There’s no note on how “style of writing” or which style of writing leads to success, but that can be seen as another way of saying “develop your own voice.” Chuck Wendig’s writing “sounds” very different from Joe Hill’s. The only real way to do that is by writing.
“Engaging” and “interestingness” might be ways of saying “keep things moving.” That can be a struggle in some stories, but as you edit, be sure to ask yourself “does this move the story along, or is this scene filler”? I’ve been playing through the “LEGO Lord of the Rings” game and it has made me realize how, while the background story is very basic, Tolkien really kept throwing new perils at the little Hobbits (oh, you managed to survive that horde of orcs? Great. How about an Oliphant?!)
Regarding the “heavy use of conjunctions”: that sounds like “complex writing” to me. It means using advanced writing forms, rather than a series of simple sentences. That takes skill and, again, practice. You could take a class in this (or hire a good editor to help connect the dots), but the best thing you can do is just keep doing it. And read the good stuff; you’ll pick up on the rhythms subconsciously.

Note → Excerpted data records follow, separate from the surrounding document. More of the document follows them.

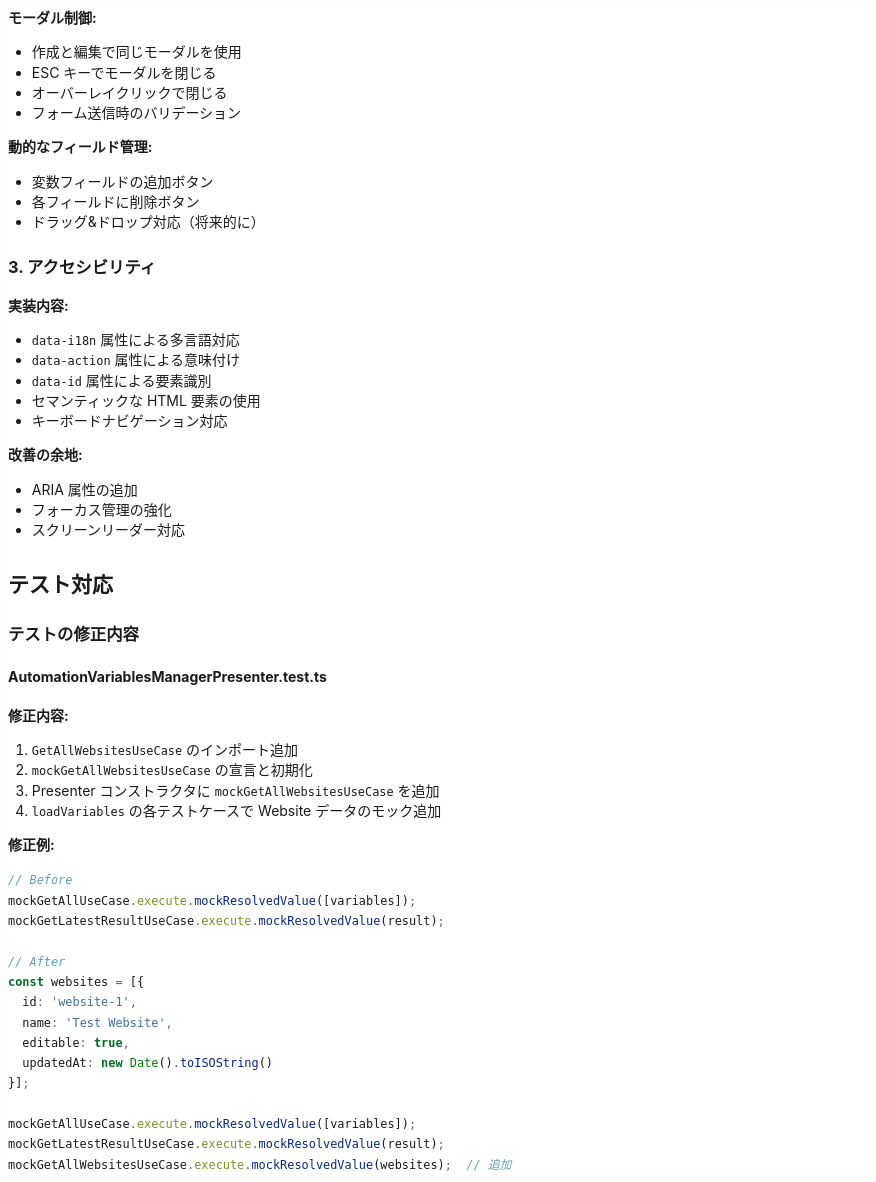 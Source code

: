 **モーダル制御:**
- 作成と編集で同じモーダルを使用
- ESC キーでモーダルを閉じる
- オーバーレイクリックで閉じる
- フォーム送信時のバリデーション

**動的なフィールド管理:**
- 変数フィールドの追加ボタン
- 各フィールドに削除ボタン
- ドラッグ&ドロップ対応（将来的に）

### 3. アクセシビリティ

**実装内容:**
- `data-i18n` 属性による多言語対応
- `data-action` 属性による意味付け
- `data-id` 属性による要素識別
- セマンティックな HTML 要素の使用
- キーボードナビゲーション対応

**改善の余地:**
- ARIA 属性の追加
- フォーカス管理の強化
- スクリーンリーダー対応

## テスト対応

### テストの修正内容

#### AutomationVariablesManagerPresenter.test.ts

**修正内容:**
1. `GetAllWebsitesUseCase` のインポート追加
2. `mockGetAllWebsitesUseCase` の宣言と初期化
3. Presenter コンストラクタに `mockGetAllWebsitesUseCase` を追加
4. `loadVariables` の各テストケースで Website データのモック追加

**修正例:**

```typescript
// Before
mockGetAllUseCase.execute.mockResolvedValue([variables]);
mockGetLatestResultUseCase.execute.mockResolvedValue(result);

// After
const websites = [{
  id: 'website-1',
  name: 'Test Website',
  editable: true,
  updatedAt: new Date().toISOString()
}];

mockGetAllUseCase.execute.mockResolvedValue([variables]);
mockGetLatestResultUseCase.execute.mockResolvedValue(result);
mockGetAllWebsitesUseCase.execute.mockResolvedValue(websites);  // 追加
```
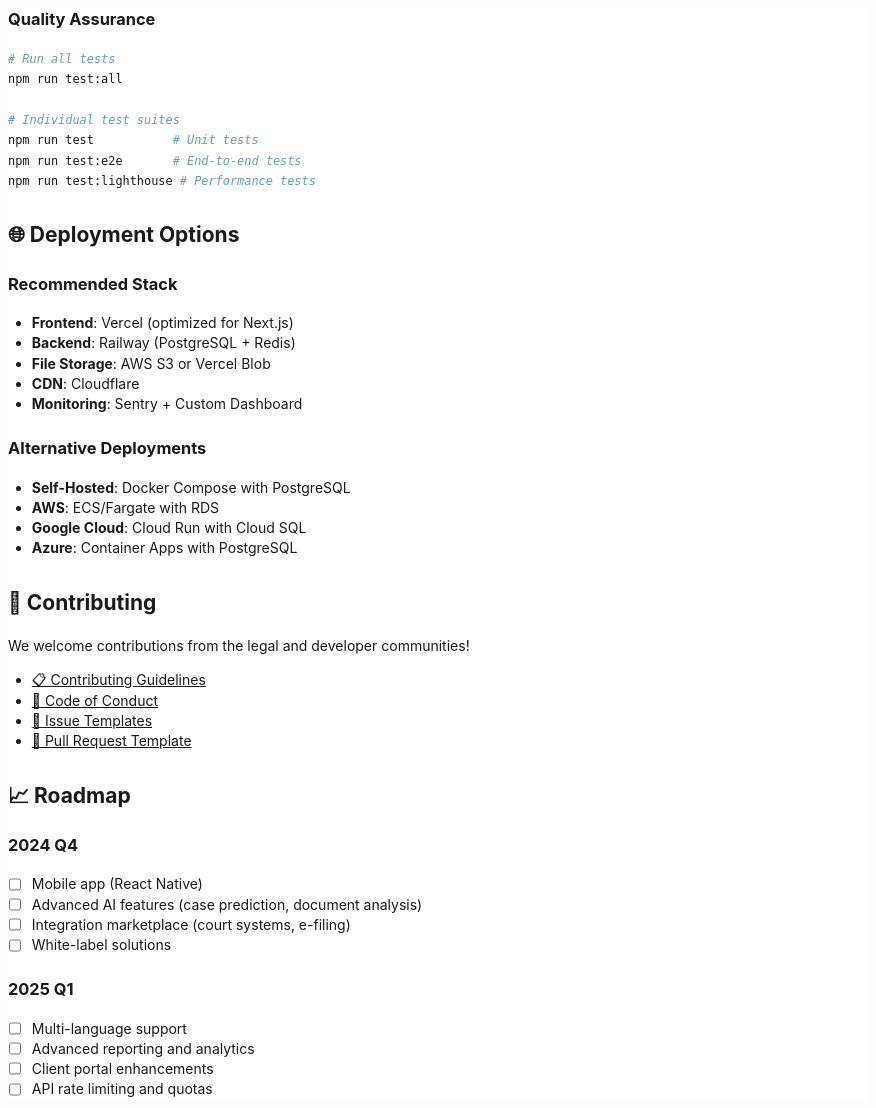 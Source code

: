 ### **Quality Assurance**
```bash
# Run all tests
npm run test:all

# Individual test suites
npm run test           # Unit tests
npm run test:e2e       # End-to-end tests
npm run test:lighthouse # Performance tests
```

## 🌐 Deployment Options

### **Recommended Stack**
- **Frontend**: Vercel (optimized for Next.js)
- **Backend**: Railway (PostgreSQL + Redis)
- **File Storage**: AWS S3 or Vercel Blob
- **CDN**: Cloudflare
- **Monitoring**: Sentry + Custom Dashboard

### **Alternative Deployments**
- **Self-Hosted**: Docker Compose with PostgreSQL
- **AWS**: ECS/Fargate with RDS
- **Google Cloud**: Cloud Run with Cloud SQL
- **Azure**: Container Apps with PostgreSQL

## 🤝 Contributing

We welcome contributions from the legal and developer communities!

- [📋 Contributing Guidelines](./CONTRIBUTING.md)
- [📝 Code of Conduct](./CODE_OF_CONDUCT.md)
- [🐛 Issue Templates](./github/ISSUE_TEMPLATE/)
- [🔄 Pull Request Template](./github/PULL_REQUEST_TEMPLATE.md)

## 📈 Roadmap

### **2024 Q4**
- [ ] Mobile app (React Native)
- [ ] Advanced AI features (case prediction, document analysis)
- [ ] Integration marketplace (court systems, e-filing)
- [ ] White-label solutions

### **2025 Q1**
- [ ] Multi-language support
- [ ] Advanced reporting and analytics
- [ ] Client portal enhancements
- [ ] API rate limiting and quotas
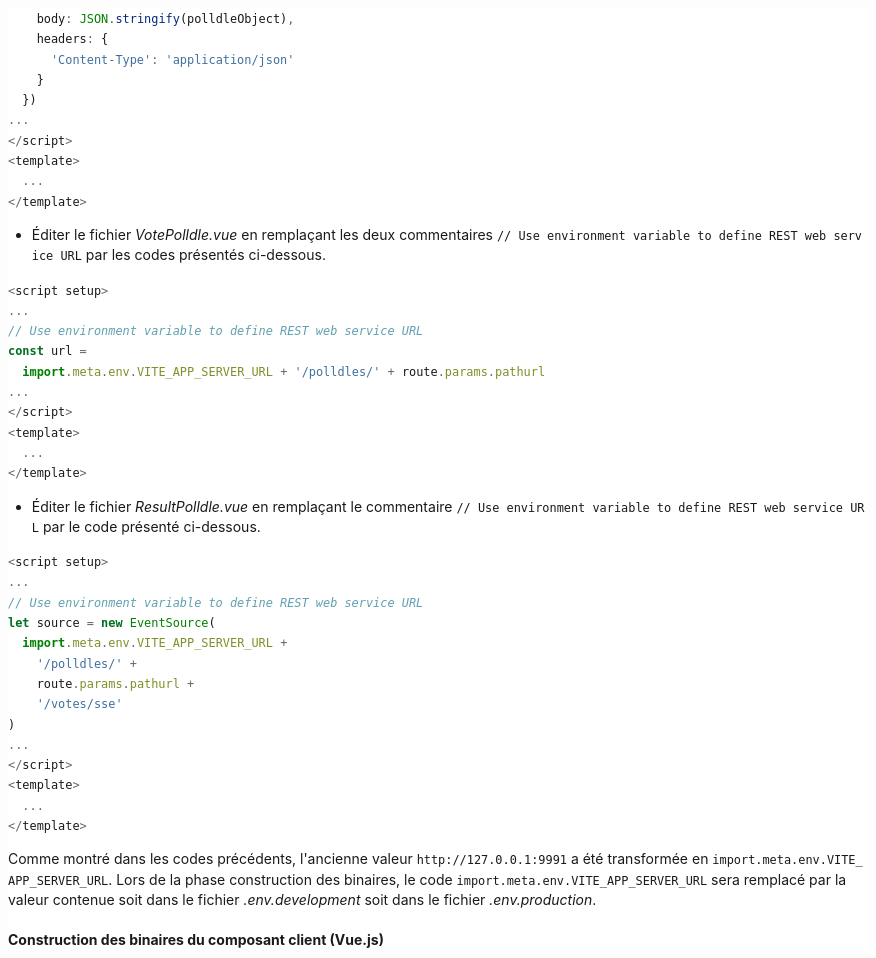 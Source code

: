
 ```javascript
    body: JSON.stringify(polldleObject),
    headers: {
      'Content-Type': 'application/json'
    }
  })
...
</script>
<template>
  ...
</template>
```

* Éditer le fichier *VotePolldle.vue* en remplaçant les deux commentaires `// Use environment variable to define REST web service URL` par les codes présentés ci-dessous.

```javascript
<script setup>
...
// Use environment variable to define REST web service URL
const url =
  import.meta.env.VITE_APP_SERVER_URL + '/polldles/' + route.params.pathurl
...
</script>
<template>
  ...
</template>
```

* Éditer le fichier *ResultPolldle.vue* en remplaçant le commentaire `// Use environment variable to define REST web service URL` par le code présenté ci-dessous.

```javascript
<script setup>
...
// Use environment variable to define REST web service URL
let source = new EventSource(
  import.meta.env.VITE_APP_SERVER_URL +
    '/polldles/' +
    route.params.pathurl +
    '/votes/sse'
)
...
</script>
<template>
  ...
</template>
```

Comme montré dans les codes précédents, l'ancienne valeur `http://127.0.0.1:9991` a été transformée en `import.meta.env.VITE_APP_SERVER_URL`. Lors de la phase construction des binaires, le code `import.meta.env.VITE_APP_SERVER_URL` sera remplacé par la valeur contenue soit dans le fichier *.env.development* soit dans le fichier *.env.production*.

#### Construction des binaires du composant client (Vue.js)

It’s great that they acknowledge luck. I’m very grateful for that, because too often a lot of “how to write” books make it sound like you really can boil down some sort of methodology and it comes across as a get-rich-quick scam. It’s not. Just keep chugging.
I am not particularly worried that an agent, editor or publisher is going to start running manuscripts through the SuccessCalculator5000 anytime soon, so this study gives me a rudimentary baseline: Do good work, and keep doing it.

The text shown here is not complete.